§ **Work task**
Exactly as written, set down each line of the data below except its pictures.

Supplied records Block Start

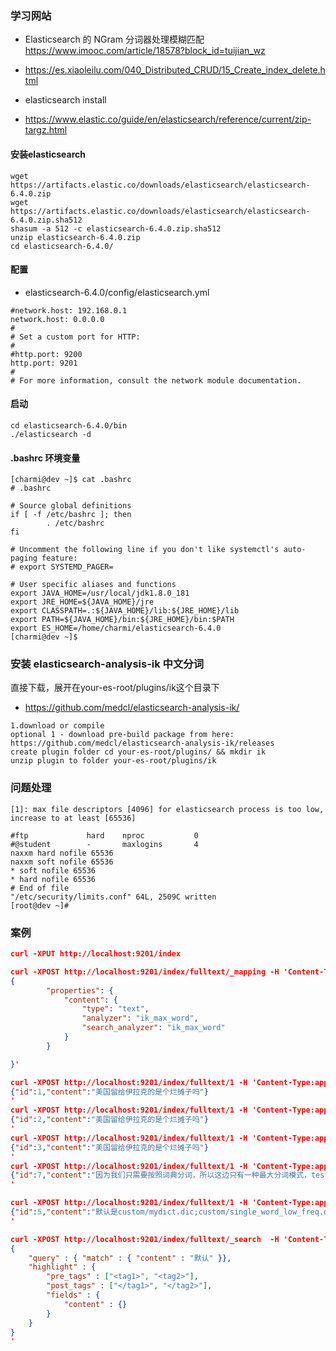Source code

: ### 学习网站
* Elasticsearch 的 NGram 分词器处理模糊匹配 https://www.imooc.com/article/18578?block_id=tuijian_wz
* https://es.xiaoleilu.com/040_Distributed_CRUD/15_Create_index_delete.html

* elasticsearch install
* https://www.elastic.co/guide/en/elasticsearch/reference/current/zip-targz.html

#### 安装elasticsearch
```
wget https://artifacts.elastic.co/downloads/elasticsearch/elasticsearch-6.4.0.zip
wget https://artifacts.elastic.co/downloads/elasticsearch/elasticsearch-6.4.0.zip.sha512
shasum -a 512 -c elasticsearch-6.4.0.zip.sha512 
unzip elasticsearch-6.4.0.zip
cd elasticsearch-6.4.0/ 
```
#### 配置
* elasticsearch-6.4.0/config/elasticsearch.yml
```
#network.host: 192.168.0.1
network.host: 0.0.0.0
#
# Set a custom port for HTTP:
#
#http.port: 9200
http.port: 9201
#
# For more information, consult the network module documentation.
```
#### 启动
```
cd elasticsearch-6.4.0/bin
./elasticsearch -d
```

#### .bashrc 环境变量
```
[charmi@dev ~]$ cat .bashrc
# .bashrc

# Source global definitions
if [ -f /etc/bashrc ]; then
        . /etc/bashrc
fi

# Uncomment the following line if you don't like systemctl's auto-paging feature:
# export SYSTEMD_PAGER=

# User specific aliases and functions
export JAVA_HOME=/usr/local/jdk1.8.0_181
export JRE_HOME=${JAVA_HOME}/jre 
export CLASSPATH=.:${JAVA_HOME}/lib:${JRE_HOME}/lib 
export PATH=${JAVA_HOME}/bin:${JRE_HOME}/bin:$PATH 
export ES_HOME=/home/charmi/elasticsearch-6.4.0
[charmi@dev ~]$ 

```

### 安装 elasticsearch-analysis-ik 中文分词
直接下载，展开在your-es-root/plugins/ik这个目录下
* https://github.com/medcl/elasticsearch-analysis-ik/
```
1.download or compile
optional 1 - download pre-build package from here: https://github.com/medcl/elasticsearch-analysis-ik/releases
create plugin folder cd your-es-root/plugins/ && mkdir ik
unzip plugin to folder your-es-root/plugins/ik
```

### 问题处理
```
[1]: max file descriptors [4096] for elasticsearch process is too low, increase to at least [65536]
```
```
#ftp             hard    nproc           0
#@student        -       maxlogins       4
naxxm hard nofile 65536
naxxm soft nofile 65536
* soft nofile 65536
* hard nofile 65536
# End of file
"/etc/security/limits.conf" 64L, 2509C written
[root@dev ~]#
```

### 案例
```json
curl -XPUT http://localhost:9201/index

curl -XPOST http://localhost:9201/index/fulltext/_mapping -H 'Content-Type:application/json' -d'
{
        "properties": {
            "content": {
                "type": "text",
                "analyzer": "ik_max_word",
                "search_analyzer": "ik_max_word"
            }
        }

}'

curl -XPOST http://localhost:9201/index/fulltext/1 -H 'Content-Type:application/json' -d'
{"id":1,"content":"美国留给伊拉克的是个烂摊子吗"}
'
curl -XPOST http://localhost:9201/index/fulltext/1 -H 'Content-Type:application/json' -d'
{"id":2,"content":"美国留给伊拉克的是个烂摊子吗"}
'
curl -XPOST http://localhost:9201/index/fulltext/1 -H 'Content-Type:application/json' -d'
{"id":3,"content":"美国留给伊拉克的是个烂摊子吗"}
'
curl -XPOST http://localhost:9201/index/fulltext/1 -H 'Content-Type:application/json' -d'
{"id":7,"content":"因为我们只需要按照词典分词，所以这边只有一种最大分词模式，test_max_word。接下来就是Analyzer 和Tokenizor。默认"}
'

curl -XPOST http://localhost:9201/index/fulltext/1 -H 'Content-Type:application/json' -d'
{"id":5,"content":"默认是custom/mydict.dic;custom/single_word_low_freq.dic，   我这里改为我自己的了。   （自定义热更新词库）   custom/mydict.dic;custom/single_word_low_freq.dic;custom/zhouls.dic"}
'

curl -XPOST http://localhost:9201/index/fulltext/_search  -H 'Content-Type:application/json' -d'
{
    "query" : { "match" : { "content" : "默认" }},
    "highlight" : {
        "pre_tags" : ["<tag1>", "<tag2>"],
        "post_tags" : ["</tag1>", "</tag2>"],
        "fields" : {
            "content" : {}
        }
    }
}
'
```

Supplied records Block End

§ **Exercise solution**
Source code

: ### 学习网站
* Elasticsearch 的 NGram 分词器处理模糊匹配 https://www.imooc.com/article/18578?block_id=tuijian_wz
* https://es.xiaoleilu.com/040_Distributed_CRUD/15_Create_index_delete.html

* elasticsearch install
* https://www.elastic.co/guide/en/elasticsearch/reference/current/zip-targz.html

#### 安装elasticsearch
```
wget https://artifacts.elastic.co/downloads/elasticsearch/elasticsearch-6.4.0.zip
wget https://artifacts.elastic.co/downloads/elasticsearch/elasticsearch-6.4.0.zip.sha512
shasum -a 512 -c elasticsearch-6.4.0.zip.sha512 
unzip elasticsearch-6.4.0.zip
cd elasticsearch-6.4.0/ 
```
#### 配置
* elasticsearch-6.4.0/config/elasticsearch.yml
```
#network.host: 192.168.0.1
network.host: 0.0.0.0
#
# Set a custom port for HTTP:
#
#http.port: 9200
http.port: 9201
#
# For more information, consult the network module documentation.
```
#### 启动
```
cd elasticsearch-6.4.0/bin
./elasticsearch -d
```

#### .bashrc 环境变量
```
[charmi@dev ~]$ cat .bashrc
# .bashrc

# Source global definitions
if [ -f /etc/bashrc ]; then
        . /etc/bashrc
fi

# Uncomment the following line if you don't like systemctl's auto-paging feature:
# export SYSTEMD_PAGER=

# User specific aliases and functions
export JAVA_HOME=/usr/local/jdk1.8.0_181
export JRE_HOME=${JAVA_HOME}/jre 
export CLASSPATH=.:${JAVA_HOME}/lib:${JRE_HOME}/lib 
export PATH=${JAVA_HOME}/bin:${JRE_HOME}/bin:$PATH 
export ES_HOME=/home/charmi/elasticsearch-6.4.0
[charmi@dev ~]$ 

```

### 安装 elasticsearch-analysis-ik 中文分词
直接下载，展开在your-es-root/plugins/ik这个目录下
* https://github.com/medcl/elasticsearch-analysis-ik/
```
1.download or compile
optional 1 - download pre-build package from here: https://github.com/medcl/elasticsearch-analysis-ik/releases
create plugin folder cd your-es-root/plugins/ && mkdir ik
unzip plugin to folder your-es-root/plugins/ik
```

### 问题处理
```
[1]: max file descriptors [4096] for elasticsearch process is too low, increase to at least [65536]
```
```
#ftp             hard    nproc           0
#@student        -       maxlogins       4
naxxm hard nofile 65536
naxxm soft nofile 65536
* soft nofile 65536
* hard nofile 65536
# End of file
"/etc/security/limits.conf" 64L, 2509C written
[root@dev ~]#
```

### 案例
```json
curl -XPUT http://localhost:9201/index

curl -XPOST http://localhost:9201/index/fulltext/_mapping -H 'Content-Type:application/json' -d'
{
        "properties": {
            "content": {
                "type": "text",
                "analyzer": "ik_max_word",
                "search_analyzer": "ik_max_word"
            }
        }

}'

curl -XPOST http://localhost:9201/index/fulltext/1 -H 'Content-Type:application/json' -d'
{"id":1,"content":"美国留给伊拉克的是个烂摊子吗"}
'
curl -XPOST http://localhost:9201/index/fulltext/1 -H 'Content-Type:application/json' -d'
{"id":2,"content":"美国留给伊拉克的是个烂摊子吗"}
'
curl -XPOST http://localhost:9201/index/fulltext/1 -H 'Content-Type:application/json' -d'
{"id":3,"content":"美国留给伊拉克的是个烂摊子吗"}
'
curl -XPOST http://localhost:9201/index/fulltext/1 -H 'Content-Type:application/json' -d'
{"id":7,"content":"因为我们只需要按照词典分词，所以这边只有一种最大分词模式，test_max_word。接下来就是Analyzer 和Tokenizor。默认"}
'

curl -XPOST http://localhost:9201/index/fulltext/1 -H 'Content-Type:application/json' -d'
{"id":5,"content":"默认是custom/mydict.dic;custom/single_word_low_freq.dic，   我这里改为我自己的了。   （自定义热更新词库）   custom/mydict.dic;custom/single_word_low_freq.dic;custom/zhouls.dic"}
'

curl -XPOST http://localhost:9201/index/fulltext/_search  -H 'Content-Type:application/json' -d'
{
    "query" : { "match" : { "content" : "默认" }},
    "highlight" : {
        "pre_tags" : ["<tag1>", "<tag2>"],
        "post_tags" : ["</tag1>", "</tag2>"],
        "fields" : {
            "content" : {}
        }
    }
}
'
```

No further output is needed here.